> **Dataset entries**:

Segment Open

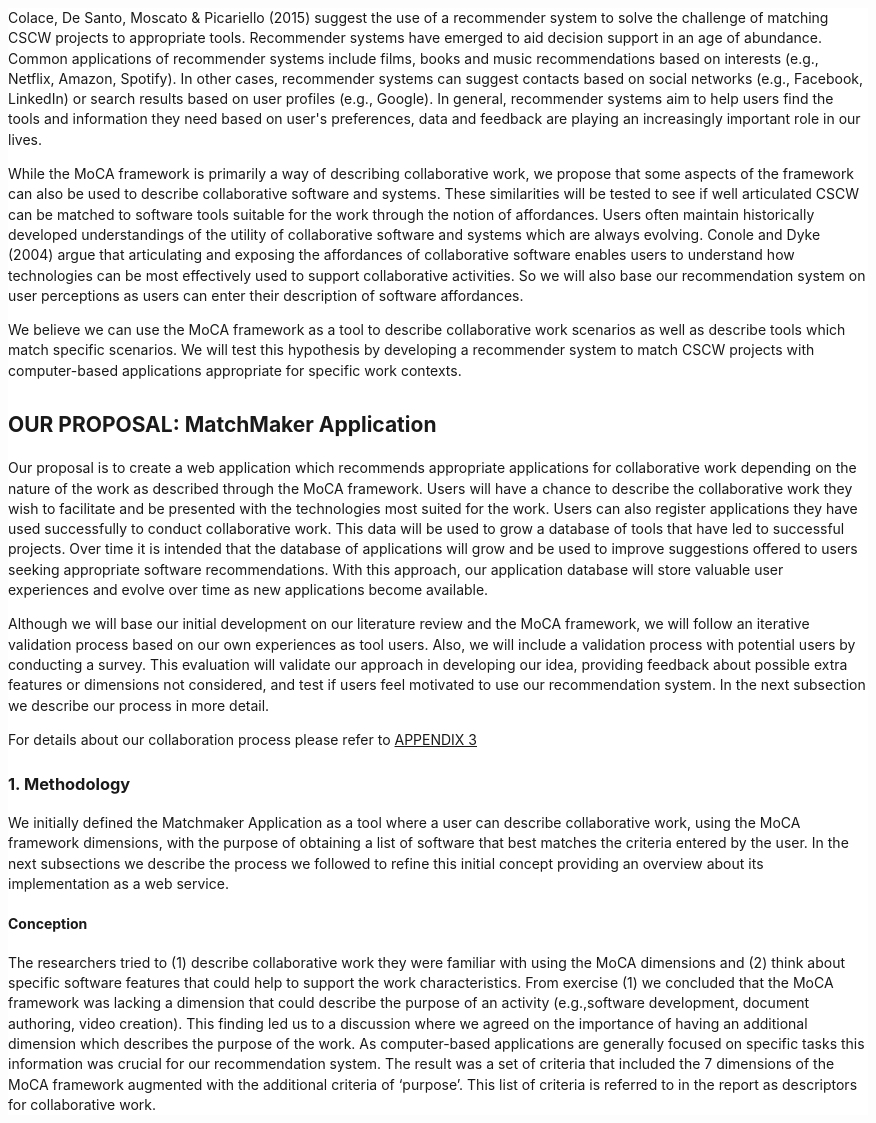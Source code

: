 Colace, De Santo, Moscato & Picariello (2015) suggest the use of a recommender system to solve the challenge of matching CSCW projects to appropriate tools. Recommender systems have emerged to aid decision support in an age of abundance. Common applications of recommender systems include films, books and music recommendations based on interests (e.g., Netflix, Amazon, Spotify). In other cases, recommender systems can suggest contacts based on social networks (e.g., Facebook, LinkedIn) or search results based on user profiles (e.g., Google). In general, recommender systems aim to help users find the tools and information they need based on user's preferences, data and feedback are playing an increasingly important role in our lives. 

While the MoCA framework is primarily a way of describing collaborative work, we propose that some aspects of the framework can also be used to describe collaborative software and systems. These similarities will be tested to see if well articulated CSCW can be matched to software tools suitable for the work through the notion of affordances. Users often maintain historically developed understandings of the utility of collaborative software and systems which are always evolving. Conole and Dyke (2004) argue that articulating and exposing the affordances of collaborative software enables users to understand how technologies can be most effectively used to support collaborative activities. So we will also base our recommendation system on user perceptions as users can enter their description of software affordances.

We believe we can use the MoCA framework as a tool to describe collaborative work scenarios as well as describe tools which match specific scenarios. We will test this hypothesis by developing a recommender system to match CSCW projects with computer-based applications appropriate for specific work contexts.  

## OUR PROPOSAL: MatchMaker Application
Our proposal is to create a web application which recommends appropriate applications for collaborative work depending on the nature of the work as described through the MoCA framework. Users will have a chance to describe the collaborative work they wish to facilitate and be presented with the technologies most suited for the work. Users can also register applications they have used successfully to conduct collaborative work. This data will be used to grow a database of tools that have led to successful projects. Over time it is intended that the database of applications will grow and be used to improve suggestions offered to users seeking appropriate software recommendations. With this approach, our application database will store valuable user experiences and evolve over time as new applications become available.  

Although we will base our initial development on our literature review and the MoCA framework, we will follow an iterative validation process based on our own experiences as tool users. Also, we will include a validation process with potential users by conducting a survey. This evaluation will validate our approach in developing our idea, providing feedback about possible extra features or dimensions not considered, and test if users feel motivated to use our recommendation system. In the next subsection we describe our process in more detail.

For details about our collaboration process please refer to [APPENDIX 3](https://github.com/maryi/CSCW-Project/blob/master/Project%20report/APPENDIX%203%20-%20Milestones.md)

### 1. Methodology 

We initially defined the Matchmaker Application as a tool where a user can describe collaborative work, using the MoCA framework dimensions, with the purpose of obtaining a list of software that best matches the criteria entered by the user. In the next subsections we describe the process we followed to refine this initial concept providing an overview about its implementation as a web service.

#### Conception 
The researchers tried to (1) describe collaborative work they were familiar with using the MoCA dimensions and (2) think about specific software features that could help to support the work characteristics. From exercise (1) we concluded that the MoCA framework was lacking a dimension that could describe the purpose of an activity (e.g.,software development, document authoring, video creation). This finding led us to a discussion where we agreed on the importance of having an additional dimension which describes the purpose of the work. As computer-based applications are generally focused on specific tasks this information was crucial for our recommendation system. The result was a set of criteria that included the 7 dimensions of the MoCA framework augmented with the additional criteria of ‘purpose’. This list of criteria is referred to in the report as descriptors for collaborative work.
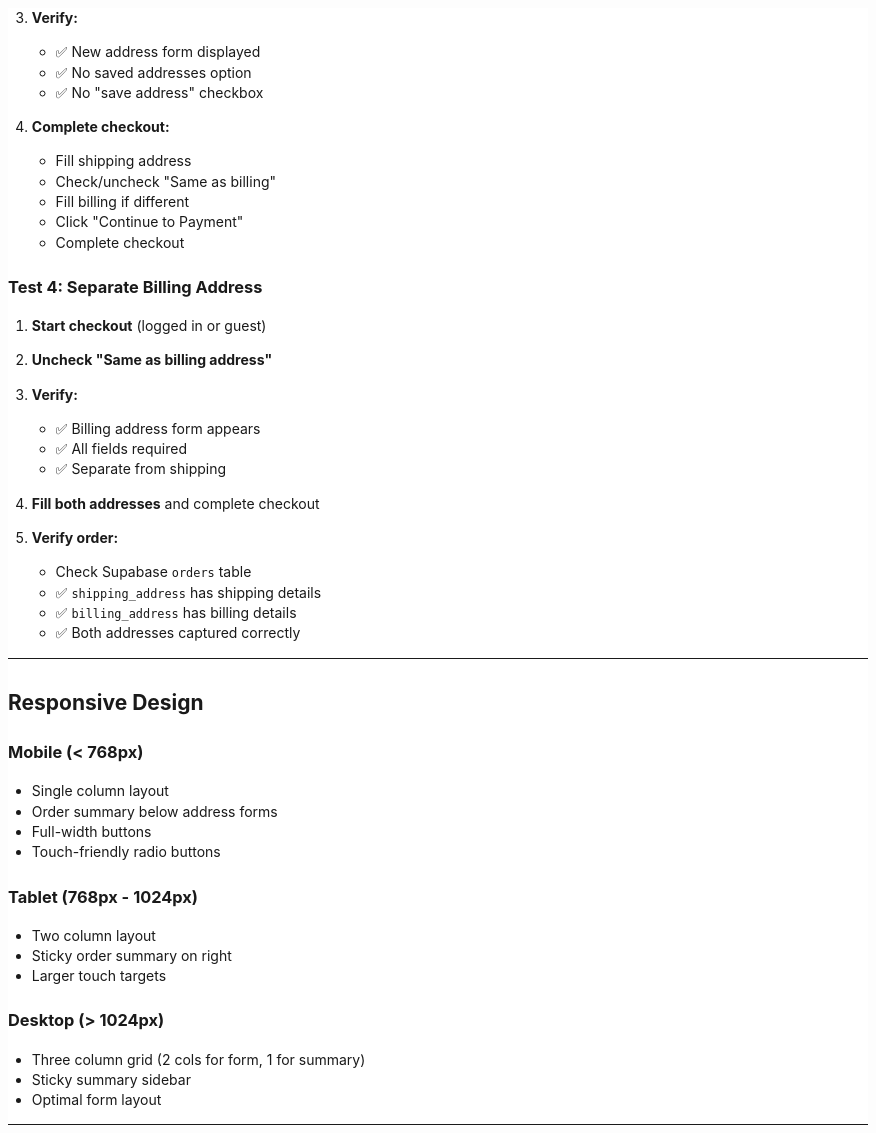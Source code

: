 3. **Verify:**
   - ✅ New address form displayed
   - ✅ No saved addresses option
   - ✅ No "save address" checkbox

4. **Complete checkout:**
   - Fill shipping address
   - Check/uncheck "Same as billing"
   - Fill billing if different
   - Click "Continue to Payment"
   - Complete checkout

### Test 4: Separate Billing Address

1. **Start checkout** (logged in or guest)

2. **Uncheck "Same as billing address"**

3. **Verify:**
   - ✅ Billing address form appears
   - ✅ All fields required
   - ✅ Separate from shipping

4. **Fill both addresses** and complete checkout

5. **Verify order:**
   - Check Supabase `orders` table
   - ✅ `shipping_address` has shipping details
   - ✅ `billing_address` has billing details
   - ✅ Both addresses captured correctly

---

## Responsive Design

### Mobile (< 768px)
- Single column layout
- Order summary below address forms
- Full-width buttons
- Touch-friendly radio buttons

### Tablet (768px - 1024px)
- Two column layout
- Sticky order summary on right
- Larger touch targets

### Desktop (> 1024px)
- Three column grid (2 cols for form, 1 for summary)
- Sticky summary sidebar
- Optimal form layout

---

Segment Closed

Please return only the lines above, starting at the line that has "1. **Start checkout** (logged in or guest)" and ending at the line that has "has billing details", keeping both and leaving each one unchanged.

> **Your response**:
1. **Start checkout** (logged in or guest)

2. **Uncheck "Same as billing address"**

3. **Verify:**
   - ✅ Billing address form appears
   - ✅ All fields required
   - ✅ Separate from shipping

4. **Fill both addresses** and complete checkout

5. **Verify order:**
   - Check Supabase `orders` table
   - ✅ `shipping_address` has shipping details
   - ✅ `billing_address` has billing details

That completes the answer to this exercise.